A Syndicate cluster consists of a single manager machine, and any
number of cluster volunteers. Users submit jobs in the form of
source code tarballs, which should contain a Makefile with (at least)
two targets: master and slave. Along with the job, the user
specifies the number of machines to use for the job. When that number of
volunteers become available, the manager reserves them, and distributes
the user's source to each volunteer. One volunteer is elected the
master, and make master is executed on that machine in a chroot
rooted in the user's source directory.
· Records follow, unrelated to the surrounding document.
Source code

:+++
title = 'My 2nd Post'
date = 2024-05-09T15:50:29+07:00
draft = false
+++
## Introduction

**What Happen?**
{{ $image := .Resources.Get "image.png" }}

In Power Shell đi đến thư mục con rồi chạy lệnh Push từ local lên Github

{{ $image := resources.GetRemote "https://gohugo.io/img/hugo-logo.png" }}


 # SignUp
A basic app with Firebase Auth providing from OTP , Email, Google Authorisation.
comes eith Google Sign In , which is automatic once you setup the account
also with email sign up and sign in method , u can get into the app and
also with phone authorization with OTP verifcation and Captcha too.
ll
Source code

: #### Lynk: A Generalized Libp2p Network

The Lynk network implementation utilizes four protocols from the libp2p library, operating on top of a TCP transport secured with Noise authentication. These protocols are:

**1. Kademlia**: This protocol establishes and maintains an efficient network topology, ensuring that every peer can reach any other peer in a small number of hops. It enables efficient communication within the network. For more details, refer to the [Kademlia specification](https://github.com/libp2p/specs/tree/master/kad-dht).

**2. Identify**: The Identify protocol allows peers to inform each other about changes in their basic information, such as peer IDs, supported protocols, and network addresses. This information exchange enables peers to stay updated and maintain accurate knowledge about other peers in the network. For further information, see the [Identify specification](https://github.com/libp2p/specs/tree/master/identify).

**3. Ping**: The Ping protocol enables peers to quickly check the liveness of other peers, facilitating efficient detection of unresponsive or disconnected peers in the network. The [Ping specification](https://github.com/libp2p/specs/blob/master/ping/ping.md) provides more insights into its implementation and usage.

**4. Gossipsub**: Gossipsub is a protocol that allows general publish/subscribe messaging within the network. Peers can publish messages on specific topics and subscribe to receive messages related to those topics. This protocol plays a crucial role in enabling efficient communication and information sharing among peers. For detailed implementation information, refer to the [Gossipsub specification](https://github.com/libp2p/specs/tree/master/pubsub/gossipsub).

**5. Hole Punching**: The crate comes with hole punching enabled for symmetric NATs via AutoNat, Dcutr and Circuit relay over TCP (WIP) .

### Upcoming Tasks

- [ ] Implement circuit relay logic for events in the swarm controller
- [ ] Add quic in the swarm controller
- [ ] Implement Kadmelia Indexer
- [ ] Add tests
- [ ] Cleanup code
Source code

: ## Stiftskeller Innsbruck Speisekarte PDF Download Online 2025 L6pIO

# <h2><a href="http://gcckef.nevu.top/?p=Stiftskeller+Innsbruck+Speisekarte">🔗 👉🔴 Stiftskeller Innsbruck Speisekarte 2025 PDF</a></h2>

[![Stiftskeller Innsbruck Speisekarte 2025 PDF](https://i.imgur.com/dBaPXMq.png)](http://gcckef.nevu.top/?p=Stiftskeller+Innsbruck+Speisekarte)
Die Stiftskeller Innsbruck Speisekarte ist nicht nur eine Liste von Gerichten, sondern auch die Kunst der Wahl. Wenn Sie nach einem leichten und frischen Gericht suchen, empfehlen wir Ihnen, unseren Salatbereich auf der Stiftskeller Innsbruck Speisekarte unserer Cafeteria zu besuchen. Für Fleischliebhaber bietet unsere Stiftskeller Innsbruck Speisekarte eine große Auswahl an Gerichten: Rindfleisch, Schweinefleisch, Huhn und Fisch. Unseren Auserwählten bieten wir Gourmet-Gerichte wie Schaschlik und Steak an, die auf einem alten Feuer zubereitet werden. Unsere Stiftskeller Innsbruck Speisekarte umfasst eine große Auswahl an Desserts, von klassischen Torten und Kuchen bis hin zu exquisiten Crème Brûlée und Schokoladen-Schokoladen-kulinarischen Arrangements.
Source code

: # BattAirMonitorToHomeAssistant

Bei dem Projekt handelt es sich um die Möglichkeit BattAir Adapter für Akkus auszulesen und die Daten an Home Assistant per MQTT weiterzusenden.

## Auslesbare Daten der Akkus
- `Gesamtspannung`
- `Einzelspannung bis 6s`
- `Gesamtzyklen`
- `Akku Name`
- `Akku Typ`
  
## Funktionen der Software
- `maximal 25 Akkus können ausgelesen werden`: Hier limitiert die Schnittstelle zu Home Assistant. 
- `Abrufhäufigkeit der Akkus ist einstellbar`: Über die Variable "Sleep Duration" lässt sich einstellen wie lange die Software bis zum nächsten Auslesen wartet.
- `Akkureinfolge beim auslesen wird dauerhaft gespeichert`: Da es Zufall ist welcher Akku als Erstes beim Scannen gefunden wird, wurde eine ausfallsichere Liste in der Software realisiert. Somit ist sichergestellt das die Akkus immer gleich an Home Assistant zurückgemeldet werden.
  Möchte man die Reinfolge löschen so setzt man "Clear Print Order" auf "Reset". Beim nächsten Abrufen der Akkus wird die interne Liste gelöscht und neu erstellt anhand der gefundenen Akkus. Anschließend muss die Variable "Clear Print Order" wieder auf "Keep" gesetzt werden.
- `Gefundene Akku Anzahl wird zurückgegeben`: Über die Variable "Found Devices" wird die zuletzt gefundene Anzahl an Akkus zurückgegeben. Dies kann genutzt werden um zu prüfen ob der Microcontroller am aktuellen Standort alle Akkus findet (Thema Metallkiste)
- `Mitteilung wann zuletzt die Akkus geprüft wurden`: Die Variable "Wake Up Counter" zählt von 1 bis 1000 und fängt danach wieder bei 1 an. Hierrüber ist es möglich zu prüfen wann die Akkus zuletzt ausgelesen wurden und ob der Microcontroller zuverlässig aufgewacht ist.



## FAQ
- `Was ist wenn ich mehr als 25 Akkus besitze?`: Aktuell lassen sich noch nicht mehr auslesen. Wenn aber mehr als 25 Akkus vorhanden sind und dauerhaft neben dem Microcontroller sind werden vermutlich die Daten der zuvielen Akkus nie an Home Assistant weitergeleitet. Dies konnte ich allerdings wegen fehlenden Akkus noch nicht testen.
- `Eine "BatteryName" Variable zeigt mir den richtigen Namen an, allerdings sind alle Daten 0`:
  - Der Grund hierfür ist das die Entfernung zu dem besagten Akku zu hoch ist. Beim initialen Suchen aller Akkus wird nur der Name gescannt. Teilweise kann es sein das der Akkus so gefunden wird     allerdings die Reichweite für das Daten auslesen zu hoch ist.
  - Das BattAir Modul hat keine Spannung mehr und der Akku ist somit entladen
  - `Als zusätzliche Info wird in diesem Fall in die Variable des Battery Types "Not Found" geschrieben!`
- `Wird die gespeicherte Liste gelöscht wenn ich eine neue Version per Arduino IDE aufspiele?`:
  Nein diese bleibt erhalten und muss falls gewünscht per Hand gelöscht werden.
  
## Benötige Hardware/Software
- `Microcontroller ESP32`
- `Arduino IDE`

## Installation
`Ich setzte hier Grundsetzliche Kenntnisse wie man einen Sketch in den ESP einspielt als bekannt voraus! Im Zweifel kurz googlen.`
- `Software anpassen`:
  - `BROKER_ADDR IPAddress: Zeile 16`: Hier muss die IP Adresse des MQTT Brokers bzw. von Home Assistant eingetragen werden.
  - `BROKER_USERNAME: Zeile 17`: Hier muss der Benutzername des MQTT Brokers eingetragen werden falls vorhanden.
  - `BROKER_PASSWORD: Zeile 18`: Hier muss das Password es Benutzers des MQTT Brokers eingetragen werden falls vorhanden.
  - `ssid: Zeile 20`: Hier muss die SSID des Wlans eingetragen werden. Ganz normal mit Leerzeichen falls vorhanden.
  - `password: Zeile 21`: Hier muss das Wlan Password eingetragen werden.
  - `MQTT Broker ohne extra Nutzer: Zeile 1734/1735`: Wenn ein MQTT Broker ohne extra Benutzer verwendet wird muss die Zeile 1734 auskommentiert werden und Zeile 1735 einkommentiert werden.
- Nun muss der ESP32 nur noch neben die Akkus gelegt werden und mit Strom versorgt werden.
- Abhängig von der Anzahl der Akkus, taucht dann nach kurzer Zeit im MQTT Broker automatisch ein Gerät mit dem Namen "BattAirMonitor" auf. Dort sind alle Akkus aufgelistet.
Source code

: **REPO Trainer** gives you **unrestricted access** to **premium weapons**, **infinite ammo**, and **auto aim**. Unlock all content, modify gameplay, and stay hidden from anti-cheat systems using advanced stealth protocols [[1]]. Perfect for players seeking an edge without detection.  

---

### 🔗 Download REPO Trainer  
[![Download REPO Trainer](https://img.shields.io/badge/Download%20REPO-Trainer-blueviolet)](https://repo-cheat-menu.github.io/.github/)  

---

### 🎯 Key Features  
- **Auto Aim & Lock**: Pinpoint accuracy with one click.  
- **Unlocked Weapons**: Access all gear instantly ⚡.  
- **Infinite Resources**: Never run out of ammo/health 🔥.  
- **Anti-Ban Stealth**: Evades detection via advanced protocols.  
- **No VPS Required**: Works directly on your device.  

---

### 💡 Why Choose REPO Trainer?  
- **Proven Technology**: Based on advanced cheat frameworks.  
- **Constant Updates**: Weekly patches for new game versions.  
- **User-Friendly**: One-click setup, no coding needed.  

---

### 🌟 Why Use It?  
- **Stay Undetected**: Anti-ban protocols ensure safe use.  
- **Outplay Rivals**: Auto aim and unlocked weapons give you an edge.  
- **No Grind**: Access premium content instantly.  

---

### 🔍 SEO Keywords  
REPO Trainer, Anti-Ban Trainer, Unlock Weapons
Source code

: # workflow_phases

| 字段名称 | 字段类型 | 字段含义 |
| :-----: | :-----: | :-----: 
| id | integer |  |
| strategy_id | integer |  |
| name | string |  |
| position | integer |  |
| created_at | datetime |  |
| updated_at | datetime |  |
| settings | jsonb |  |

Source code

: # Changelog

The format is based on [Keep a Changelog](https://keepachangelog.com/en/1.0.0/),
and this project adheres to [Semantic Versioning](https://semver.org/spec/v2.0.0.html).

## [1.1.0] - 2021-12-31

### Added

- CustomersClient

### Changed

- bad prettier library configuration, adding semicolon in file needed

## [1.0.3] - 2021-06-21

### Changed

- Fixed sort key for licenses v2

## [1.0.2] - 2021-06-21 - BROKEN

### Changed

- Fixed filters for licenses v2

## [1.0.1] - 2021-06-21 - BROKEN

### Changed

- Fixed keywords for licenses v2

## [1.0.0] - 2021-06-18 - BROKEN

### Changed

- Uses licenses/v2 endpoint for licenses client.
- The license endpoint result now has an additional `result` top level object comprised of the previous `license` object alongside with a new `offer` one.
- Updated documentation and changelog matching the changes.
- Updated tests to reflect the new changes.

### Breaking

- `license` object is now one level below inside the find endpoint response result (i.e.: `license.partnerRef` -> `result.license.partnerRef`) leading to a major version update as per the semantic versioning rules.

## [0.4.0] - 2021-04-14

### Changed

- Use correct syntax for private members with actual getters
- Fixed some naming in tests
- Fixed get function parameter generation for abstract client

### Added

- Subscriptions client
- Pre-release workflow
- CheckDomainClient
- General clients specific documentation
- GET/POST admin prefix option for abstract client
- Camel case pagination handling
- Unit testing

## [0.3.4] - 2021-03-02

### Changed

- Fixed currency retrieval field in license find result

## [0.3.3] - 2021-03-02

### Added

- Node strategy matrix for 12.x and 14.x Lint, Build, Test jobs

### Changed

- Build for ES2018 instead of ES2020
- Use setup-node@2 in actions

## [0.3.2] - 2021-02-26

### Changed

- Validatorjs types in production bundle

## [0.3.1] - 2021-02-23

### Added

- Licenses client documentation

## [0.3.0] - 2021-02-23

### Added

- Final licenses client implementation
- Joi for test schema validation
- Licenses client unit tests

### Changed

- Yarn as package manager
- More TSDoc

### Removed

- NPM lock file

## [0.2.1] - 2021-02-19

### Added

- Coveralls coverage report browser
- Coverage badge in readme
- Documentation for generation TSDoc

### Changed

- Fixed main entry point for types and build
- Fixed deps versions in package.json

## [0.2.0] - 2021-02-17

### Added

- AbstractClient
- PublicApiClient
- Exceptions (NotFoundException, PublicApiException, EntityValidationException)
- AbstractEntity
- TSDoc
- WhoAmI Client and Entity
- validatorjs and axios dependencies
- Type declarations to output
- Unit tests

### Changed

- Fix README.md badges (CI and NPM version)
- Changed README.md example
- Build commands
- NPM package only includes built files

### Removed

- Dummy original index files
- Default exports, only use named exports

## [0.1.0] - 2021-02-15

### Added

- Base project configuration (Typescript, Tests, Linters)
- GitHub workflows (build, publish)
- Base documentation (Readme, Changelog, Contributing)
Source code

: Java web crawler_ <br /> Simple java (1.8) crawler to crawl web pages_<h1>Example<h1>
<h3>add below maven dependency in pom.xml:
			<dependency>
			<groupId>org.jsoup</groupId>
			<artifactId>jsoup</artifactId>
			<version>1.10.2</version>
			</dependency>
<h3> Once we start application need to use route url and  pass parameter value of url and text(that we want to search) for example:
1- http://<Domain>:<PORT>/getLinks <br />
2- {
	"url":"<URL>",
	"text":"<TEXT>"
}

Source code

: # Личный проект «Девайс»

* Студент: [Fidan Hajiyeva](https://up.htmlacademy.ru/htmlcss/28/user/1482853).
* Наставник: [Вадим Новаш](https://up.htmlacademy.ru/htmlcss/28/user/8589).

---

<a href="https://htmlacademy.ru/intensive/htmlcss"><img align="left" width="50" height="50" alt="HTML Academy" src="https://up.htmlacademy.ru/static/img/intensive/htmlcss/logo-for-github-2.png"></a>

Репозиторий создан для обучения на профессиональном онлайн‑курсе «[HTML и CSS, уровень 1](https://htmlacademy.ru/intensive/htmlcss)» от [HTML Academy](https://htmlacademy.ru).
The remaining reserved volunteers
are marked as slaves, and the manager executes make MASTER=<master_ip> slave on each one in another chroot. The volunteers
are freed when all masters and slaves terminate.
The intended use for Syndicate is to benchmark student submissions. To that end, the source for a client may be given to the Syndicate manager when it is started. This source is distributed to each volunteer when it initially registers. When a new job is scheduled, a configurable number of clients are also launched (the number of volunteers allocated for a job is padded to accommodate the clients). Specifically
make MASTER=<master_ip> SLAVES<slave1_ip,slave2_ip,...> client
is run on each client volunteer, again chrooted inside the source directory for that client.
To allow the clients to stress-test jobs, the manager exposes a number of special RPCs listed in the table below. Note that a client may only name the IPs belonging to volunteers allocated for that job.
| Method | Function |
|---|---|
Kill(ip) |
Kills any processes spawned by this job on the indicate volunteer |
Revive(ip, with_disk) |
Revives this job on the given volunteer, optionally without its disk (i.e., with its chroot emptied) |
Disconnect(ip) |
Disconnects the given volunteer from all master and slave volunteers |
Reconnect(ip) |
Reconnects the given volunteer to all master and slave volunteers |
Finish() |
Indicates that this client has finished its work |
Note: when the Syndicate is running with clients, the volunteers
will be freed when all the clients have called Finish(). This means
that the master and slaves may be terminated during computation.
Volunteers are assumed to be running from an ephemeral VM disk image, so that a reboot will clear all state on the machine. When a volunteer starts up, it should immediately register with the manager without requiring any user input.